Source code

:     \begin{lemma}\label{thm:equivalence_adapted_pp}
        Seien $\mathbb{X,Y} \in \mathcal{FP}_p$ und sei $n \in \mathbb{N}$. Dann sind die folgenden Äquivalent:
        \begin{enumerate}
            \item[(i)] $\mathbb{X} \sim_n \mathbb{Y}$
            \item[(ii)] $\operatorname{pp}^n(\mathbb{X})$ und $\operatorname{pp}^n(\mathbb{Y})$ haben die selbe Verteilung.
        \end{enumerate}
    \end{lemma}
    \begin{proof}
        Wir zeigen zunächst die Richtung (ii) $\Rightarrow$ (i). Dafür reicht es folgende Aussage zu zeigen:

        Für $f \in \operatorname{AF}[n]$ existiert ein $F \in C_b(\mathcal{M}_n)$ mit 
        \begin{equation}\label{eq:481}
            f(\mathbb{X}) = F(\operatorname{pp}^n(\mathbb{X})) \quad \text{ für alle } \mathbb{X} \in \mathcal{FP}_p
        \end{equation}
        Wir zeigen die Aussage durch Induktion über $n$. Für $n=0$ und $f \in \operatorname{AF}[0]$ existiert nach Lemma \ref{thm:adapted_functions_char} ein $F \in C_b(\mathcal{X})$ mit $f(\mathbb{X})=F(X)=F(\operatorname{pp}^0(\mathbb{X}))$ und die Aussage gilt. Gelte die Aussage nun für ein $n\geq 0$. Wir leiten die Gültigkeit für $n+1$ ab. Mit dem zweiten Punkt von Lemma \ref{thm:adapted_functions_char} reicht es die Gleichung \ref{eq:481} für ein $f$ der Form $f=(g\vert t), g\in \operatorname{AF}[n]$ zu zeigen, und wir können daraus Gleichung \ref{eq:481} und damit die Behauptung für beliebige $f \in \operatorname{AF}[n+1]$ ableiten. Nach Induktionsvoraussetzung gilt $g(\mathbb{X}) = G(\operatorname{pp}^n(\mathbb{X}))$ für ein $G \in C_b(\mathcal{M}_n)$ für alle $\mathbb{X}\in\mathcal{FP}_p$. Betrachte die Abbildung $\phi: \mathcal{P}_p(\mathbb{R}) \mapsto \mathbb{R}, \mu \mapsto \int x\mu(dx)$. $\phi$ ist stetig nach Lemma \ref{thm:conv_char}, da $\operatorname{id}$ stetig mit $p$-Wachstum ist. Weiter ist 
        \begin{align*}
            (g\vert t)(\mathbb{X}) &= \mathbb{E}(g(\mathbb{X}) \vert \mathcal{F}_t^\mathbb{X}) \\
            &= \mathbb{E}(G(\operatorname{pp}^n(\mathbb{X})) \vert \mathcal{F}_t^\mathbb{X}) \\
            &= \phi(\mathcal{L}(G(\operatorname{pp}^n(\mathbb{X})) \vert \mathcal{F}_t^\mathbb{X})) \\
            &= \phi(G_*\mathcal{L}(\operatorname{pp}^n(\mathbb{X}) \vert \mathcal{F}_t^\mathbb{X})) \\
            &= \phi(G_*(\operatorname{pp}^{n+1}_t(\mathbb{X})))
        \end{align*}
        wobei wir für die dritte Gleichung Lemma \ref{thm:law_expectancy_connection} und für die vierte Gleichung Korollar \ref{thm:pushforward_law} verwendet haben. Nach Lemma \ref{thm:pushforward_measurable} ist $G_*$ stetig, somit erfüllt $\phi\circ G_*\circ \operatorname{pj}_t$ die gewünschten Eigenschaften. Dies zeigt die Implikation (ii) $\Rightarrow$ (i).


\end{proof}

Task to carry out.
Write out every line of the data that holds the word "existiert".

Reply to the exercise.
        Für $f \in \operatorname{AF}[n]$ existiert ein $F \in C_b(\mathcal{M}_n)$ mit 
        Wir zeigen die Aussage durch Induktion über $n$. Für $n=0$ und $f \in \operatorname{AF}[0]$ existiert nach Lemma \ref{thm:adapted_functions_char} ein $F \in C_b(\mathcal{X})$ mit $f(\mathbb{X})=F(X)=F(\operatorname{pp}^0(\mathbb{X}))$ und die Aussage gilt. Gelte die Aussage nun für ein $n\geq 0$. Wir leiten die Gültigkeit für $n+1$ ab. Mit dem zweiten Punkt von Lemma \ref{thm:adapted_functions_char} reicht es die Gleichung \ref{eq:481} für ein $f$ der Form $f=(g\vert t), g\in \operatorname{AF}[n]$ zu zeigen, und wir können daraus Gleichung \ref{eq:481} und damit die Behauptung für beliebige $f \in \operatorname{AF}[n+1]$ ableiten. Nach Induktionsvoraussetzung gilt $g(\mathbb{X}) = G(\operatorname{pp}^n(\mathbb{X}))$ für ein $G \in C_b(\mathcal{M}_n)$ für alle $\mathbb{X}\in\mathcal{FP}_p$. Betrachte die Abbildung $\phi: \mathcal{P}_p(\mathbb{R}) \mapsto \mathbb{R}, \mu \mapsto \int x\mu(dx)$. $\phi$ ist stetig nach Lemma \ref{thm:conv_char}, da $\operatorname{id}$ stetig mit $p$-Wachstum ist. Weiter ist 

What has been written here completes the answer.